NARRATOR: Evans also helped pioneer the arthritis drug Vioxx, which many seniors use at a price of nearly $100 a month.

JILLY EVANS: I have a great deal of sympathy for the older person who is spending 30 percent of their income on pharmaceuticals. I'm not at all trying to say that I know the answers. I do know that you won't have innovative research if you don't allow pharmaceutical companies to make a good profit.

NARRATOR: Evans's creations were certainly profitable. In 2002, Singulair earned Merck some $1.5 billion. Vioxx did even better, earning $2.5 billion. That's nearly as much as the entire budget of the state of Maine. And while the industry claims it needs its profits to pay for all the thousands of drugs that fail, critics are not so sure.

MARCIA ANGELL, M.D., Harvard Medical School: The drug companies make the case that their prices are so high and that total expenditures are so high because their R&D costs are very high, as though they were just eking out, just barely managing to survive.

NARRATOR: Marcia Angell, former editor of The New England Journal of Medicine, does not believe that price controls will threaten new drug discovery for one main reason.

Dr. MARCIA ANGELL: The pharmaceutical industry is stunningly, staggeringly profitable. The 10 drug companies on the Fortune 500 list last year took in net profits of 18.5 percent on sales. That's 18.5 percent. That is stunning. The median for the other industries on the Fortune 500 list was a little over 3 percent, 3.3 percent of sales. And this has been the case for the last 20 years.

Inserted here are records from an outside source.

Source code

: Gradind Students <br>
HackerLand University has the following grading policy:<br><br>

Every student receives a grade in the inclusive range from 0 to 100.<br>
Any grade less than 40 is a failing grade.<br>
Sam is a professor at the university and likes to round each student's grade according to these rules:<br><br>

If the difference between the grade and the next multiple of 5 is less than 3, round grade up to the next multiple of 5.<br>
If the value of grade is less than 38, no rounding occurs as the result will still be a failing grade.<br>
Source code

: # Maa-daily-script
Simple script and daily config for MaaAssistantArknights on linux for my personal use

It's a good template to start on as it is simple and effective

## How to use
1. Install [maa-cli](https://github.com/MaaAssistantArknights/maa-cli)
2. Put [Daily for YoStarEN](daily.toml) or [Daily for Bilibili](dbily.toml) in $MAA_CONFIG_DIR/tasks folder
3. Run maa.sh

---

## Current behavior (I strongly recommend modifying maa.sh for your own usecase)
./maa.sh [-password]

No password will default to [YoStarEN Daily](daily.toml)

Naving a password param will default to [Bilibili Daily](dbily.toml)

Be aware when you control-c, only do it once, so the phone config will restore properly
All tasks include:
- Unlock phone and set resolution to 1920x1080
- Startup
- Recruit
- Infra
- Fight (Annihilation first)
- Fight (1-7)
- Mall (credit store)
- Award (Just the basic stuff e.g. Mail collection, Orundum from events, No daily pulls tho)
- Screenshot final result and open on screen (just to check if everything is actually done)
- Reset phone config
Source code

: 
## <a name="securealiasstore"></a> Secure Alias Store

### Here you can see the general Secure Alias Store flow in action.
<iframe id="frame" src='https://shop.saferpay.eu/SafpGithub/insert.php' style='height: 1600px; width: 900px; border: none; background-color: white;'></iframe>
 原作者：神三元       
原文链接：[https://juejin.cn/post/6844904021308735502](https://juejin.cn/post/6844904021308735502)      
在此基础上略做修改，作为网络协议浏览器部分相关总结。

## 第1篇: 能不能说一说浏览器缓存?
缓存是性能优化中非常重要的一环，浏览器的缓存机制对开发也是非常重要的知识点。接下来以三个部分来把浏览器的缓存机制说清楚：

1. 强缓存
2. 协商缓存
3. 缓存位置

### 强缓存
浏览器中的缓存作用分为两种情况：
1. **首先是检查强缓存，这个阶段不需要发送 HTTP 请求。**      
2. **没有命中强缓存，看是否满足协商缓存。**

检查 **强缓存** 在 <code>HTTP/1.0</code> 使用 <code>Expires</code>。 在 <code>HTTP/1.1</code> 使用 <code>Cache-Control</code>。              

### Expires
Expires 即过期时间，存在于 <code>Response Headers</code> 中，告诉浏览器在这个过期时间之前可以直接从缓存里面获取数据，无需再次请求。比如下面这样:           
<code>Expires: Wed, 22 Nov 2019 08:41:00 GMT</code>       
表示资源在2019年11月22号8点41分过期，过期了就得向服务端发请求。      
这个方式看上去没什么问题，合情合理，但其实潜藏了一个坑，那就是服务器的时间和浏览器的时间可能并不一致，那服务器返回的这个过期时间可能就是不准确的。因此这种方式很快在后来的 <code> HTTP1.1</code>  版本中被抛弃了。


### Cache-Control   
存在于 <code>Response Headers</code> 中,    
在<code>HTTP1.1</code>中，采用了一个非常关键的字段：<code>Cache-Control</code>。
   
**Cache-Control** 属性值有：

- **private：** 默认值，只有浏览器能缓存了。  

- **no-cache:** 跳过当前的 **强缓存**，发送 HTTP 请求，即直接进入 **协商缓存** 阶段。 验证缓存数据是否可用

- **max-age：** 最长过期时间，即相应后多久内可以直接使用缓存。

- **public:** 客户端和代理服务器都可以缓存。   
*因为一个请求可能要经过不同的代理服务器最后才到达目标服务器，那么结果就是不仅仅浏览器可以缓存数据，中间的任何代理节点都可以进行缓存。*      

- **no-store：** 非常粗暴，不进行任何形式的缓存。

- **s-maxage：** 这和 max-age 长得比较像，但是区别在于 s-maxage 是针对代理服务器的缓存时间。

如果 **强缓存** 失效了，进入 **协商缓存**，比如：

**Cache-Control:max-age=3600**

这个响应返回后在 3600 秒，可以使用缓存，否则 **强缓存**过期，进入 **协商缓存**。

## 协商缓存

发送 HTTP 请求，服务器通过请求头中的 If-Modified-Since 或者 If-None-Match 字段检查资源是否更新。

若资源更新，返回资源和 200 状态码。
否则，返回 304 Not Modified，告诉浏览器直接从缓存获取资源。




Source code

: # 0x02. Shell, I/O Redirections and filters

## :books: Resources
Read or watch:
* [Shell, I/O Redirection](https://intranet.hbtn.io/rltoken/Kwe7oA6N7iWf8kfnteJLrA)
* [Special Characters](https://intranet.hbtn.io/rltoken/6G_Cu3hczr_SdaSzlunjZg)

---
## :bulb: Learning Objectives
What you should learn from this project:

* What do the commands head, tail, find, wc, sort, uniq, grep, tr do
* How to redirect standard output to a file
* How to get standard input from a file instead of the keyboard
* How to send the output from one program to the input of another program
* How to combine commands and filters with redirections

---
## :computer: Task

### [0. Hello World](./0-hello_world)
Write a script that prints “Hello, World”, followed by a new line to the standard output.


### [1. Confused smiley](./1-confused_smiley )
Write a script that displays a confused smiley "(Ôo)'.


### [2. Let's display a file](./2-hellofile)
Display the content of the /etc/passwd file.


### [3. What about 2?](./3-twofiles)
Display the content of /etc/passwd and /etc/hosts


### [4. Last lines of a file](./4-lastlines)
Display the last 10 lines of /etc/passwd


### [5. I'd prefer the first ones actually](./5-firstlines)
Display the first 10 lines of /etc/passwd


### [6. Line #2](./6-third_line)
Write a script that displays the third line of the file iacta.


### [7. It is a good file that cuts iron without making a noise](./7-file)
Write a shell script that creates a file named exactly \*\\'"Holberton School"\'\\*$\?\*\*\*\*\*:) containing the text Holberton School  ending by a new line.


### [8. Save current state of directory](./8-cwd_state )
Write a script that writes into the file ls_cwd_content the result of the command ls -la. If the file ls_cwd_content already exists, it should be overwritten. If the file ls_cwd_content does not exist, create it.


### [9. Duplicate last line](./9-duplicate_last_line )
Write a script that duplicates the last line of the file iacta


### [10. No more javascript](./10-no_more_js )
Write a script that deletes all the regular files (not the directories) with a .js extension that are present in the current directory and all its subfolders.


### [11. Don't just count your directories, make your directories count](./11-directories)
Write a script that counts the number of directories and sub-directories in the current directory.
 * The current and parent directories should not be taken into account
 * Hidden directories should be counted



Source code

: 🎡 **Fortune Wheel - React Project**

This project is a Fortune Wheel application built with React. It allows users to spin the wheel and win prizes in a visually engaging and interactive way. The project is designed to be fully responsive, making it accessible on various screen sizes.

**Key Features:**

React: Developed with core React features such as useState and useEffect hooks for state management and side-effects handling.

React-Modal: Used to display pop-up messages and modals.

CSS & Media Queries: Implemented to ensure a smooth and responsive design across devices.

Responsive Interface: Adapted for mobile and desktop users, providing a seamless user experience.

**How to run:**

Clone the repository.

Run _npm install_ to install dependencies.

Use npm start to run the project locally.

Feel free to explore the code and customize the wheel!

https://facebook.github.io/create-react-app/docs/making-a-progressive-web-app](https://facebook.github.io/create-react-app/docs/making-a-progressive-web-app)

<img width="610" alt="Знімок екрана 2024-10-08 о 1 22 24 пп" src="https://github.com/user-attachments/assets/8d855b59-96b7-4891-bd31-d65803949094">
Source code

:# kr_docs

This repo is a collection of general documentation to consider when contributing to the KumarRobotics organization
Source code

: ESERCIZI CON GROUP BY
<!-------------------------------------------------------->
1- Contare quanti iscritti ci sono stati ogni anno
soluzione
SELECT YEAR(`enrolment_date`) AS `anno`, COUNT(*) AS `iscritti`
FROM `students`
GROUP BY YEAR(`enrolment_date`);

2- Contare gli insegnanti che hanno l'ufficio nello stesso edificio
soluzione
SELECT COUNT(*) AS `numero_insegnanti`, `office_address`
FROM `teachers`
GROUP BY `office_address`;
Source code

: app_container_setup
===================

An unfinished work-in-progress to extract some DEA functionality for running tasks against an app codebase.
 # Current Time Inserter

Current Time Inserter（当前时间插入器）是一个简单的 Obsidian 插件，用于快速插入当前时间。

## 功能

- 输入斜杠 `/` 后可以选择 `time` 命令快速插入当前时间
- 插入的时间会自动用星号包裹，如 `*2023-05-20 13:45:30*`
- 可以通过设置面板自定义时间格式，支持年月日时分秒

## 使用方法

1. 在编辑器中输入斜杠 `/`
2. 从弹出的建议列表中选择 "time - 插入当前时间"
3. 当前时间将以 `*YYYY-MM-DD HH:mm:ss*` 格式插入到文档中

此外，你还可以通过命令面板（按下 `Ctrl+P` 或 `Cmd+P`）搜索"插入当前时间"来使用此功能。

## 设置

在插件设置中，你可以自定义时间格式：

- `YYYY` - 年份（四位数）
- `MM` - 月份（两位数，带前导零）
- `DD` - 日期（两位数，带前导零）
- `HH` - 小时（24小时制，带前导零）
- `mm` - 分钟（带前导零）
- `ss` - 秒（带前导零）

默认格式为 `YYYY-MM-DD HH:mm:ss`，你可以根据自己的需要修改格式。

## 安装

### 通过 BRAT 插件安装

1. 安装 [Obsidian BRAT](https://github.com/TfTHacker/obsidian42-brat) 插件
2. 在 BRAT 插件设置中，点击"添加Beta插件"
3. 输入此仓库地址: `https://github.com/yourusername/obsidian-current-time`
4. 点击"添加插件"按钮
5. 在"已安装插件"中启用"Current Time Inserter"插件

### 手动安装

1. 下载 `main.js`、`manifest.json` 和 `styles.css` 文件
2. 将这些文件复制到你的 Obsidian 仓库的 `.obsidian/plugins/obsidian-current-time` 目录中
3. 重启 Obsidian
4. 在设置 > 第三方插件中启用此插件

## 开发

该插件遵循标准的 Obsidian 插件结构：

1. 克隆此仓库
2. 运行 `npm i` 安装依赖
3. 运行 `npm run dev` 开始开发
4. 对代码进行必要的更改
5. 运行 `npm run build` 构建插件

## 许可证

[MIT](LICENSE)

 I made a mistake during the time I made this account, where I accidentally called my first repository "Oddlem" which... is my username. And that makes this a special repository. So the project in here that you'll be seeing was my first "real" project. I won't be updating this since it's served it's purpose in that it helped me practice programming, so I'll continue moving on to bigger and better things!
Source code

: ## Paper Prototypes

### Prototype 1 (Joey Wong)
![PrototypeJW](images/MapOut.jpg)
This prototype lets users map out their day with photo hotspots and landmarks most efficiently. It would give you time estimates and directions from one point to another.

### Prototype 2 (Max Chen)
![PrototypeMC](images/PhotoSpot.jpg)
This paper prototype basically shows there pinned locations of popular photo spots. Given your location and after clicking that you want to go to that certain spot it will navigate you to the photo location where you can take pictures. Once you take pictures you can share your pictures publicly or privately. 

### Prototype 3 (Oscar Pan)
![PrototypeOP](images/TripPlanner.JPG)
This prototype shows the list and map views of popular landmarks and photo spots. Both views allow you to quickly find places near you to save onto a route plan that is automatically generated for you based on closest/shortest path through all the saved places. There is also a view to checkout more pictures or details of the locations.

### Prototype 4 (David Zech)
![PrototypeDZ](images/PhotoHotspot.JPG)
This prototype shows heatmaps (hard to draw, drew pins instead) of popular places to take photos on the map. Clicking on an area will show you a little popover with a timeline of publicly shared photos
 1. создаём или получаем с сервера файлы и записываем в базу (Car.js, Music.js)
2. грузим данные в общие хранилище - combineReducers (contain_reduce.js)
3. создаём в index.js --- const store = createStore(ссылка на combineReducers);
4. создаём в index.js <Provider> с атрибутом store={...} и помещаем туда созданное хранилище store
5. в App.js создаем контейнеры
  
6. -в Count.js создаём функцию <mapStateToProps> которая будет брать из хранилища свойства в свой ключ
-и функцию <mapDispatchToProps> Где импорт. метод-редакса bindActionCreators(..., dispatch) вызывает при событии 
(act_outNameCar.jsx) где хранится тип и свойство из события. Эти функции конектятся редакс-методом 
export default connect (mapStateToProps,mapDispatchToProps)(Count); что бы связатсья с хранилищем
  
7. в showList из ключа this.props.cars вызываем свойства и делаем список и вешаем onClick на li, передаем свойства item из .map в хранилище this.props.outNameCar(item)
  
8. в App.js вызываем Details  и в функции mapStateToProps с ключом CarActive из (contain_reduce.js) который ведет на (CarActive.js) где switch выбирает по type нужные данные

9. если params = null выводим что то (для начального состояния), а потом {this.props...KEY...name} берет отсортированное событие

NARRATOR: Given such stellar profits, would price controls really kill innovation? The claims and counterclaims go back and forth.

MARJORIE POWELL, PhRMA: When government imposes price controls on an industry, innovation dries up. If you think of regulated industries, there is not a lot of new research and development. The pharmaceutical industry in the United States, because it's not been operating under price controls, is the engine of new research and development.

KEVIN W. CONCANNON, Commissioner, Maine Dept of Human Services, Feb. 1995-Feb. 2003: I know they have to be profitable to maintain their ability to do research and to provide a product, but they don't have to make the margins that they make. There's nothing written in stone somewhere that says, hey, they have to make 20 percent margins.

NARRATOR: To shed light on this polarized dispute, FRONTLINE asked two independent experts for their analysis: Princeton economist Uwe Reinhardt, a widely respected commentator on U.S. health policy, and Richard Evans, a drug industry analyst with the New York research firm Sanford C. Bernstein & Co., highly regarded for its unbiased financial reports.

RICHARD T. EVANS, Sanford C. Bernstein & Co.: I think, as a society, we've got two important questions here. One is, how do we make sure that everyone has access to the existing technology? And how do we make sure that we do that in such a way that we don't wreck our access to better technology tomorrow?

UWE REINHARDT: This is one of the problems with health care in general and pharmaceutical products, in particular. The U.S. market at the moment is really the engine of innovation because we are willing to tolerate, so far, high prices. And that, of course, gives our industry, our pharmaceutical industry the money to fund R&D.

NARRATOR: So what would happen to R&D if we controlled prices as they do in Canada?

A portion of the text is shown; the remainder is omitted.